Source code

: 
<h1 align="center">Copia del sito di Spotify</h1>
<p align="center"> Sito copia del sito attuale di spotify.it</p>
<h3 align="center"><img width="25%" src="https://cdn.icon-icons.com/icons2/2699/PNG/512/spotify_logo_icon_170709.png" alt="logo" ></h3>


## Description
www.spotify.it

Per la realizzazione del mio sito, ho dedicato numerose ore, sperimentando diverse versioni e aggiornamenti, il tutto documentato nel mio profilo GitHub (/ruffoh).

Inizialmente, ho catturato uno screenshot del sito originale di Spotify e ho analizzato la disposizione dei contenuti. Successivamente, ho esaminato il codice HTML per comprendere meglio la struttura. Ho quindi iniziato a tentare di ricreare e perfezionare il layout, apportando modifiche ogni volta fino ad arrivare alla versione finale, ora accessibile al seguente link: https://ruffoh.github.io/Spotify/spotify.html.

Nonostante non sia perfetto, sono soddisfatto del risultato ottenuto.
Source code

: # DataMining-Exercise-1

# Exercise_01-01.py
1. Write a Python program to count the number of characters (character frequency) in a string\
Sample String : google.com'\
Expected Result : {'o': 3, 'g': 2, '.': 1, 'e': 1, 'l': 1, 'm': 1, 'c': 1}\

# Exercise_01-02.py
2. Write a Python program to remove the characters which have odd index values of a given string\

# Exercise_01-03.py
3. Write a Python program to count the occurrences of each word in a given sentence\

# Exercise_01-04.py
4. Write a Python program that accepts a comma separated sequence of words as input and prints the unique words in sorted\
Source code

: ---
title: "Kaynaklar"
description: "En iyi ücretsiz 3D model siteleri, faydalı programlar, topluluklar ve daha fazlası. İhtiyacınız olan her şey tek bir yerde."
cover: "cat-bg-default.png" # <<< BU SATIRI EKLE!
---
:::
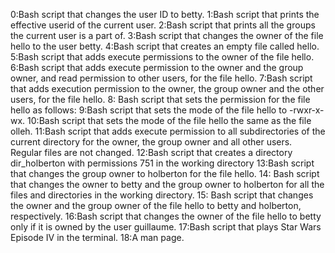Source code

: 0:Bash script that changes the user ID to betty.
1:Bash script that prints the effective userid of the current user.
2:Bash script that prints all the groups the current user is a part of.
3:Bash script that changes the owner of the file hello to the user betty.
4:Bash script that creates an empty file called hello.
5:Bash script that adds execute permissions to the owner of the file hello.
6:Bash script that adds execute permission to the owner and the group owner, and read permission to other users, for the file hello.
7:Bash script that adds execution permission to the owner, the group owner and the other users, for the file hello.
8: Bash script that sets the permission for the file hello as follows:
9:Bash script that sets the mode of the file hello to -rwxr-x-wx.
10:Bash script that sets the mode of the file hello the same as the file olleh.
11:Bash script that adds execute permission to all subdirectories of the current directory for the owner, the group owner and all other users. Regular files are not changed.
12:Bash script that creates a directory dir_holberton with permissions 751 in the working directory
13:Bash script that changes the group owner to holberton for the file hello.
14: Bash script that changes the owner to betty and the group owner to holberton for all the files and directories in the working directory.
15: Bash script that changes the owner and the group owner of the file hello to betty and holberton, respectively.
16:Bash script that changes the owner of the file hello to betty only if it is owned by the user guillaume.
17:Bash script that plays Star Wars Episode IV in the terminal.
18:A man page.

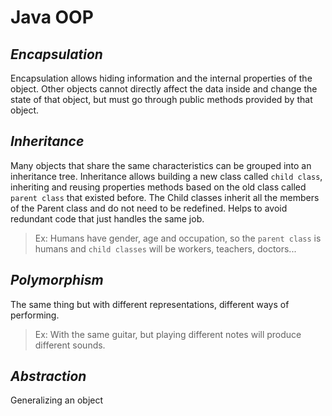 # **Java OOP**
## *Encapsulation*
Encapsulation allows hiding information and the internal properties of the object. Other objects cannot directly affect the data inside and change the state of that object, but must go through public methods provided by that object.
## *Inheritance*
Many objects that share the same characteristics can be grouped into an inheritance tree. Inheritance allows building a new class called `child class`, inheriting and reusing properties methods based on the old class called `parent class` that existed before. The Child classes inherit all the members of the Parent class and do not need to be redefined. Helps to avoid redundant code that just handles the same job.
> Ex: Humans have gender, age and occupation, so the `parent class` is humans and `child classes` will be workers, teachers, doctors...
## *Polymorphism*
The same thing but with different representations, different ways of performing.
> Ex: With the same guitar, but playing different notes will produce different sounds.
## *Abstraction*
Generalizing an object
:::
AIM OF THE TASK — In the data above, retype exactly and only the lines between the one holding "# Exercise_01-03.py" and the one holding "iyi ücretsiz 3D", inclusive.

RESULT OF THE EXERCISE —
# Exercise_01-03.py
3. Write a Python program to count the occurrences of each word in a given sentence\

# Exercise_01-04.py
4. Write a Python program that accepts a comma separated sequence of words as input and prints the unique words in sorted\
Source code

: ---
title: "Kaynaklar"
description: "En iyi ücretsiz 3D model siteleri, faydalı programlar, topluluklar ve daha fazlası. İhtiyacınız olan her şey tek bir yerde."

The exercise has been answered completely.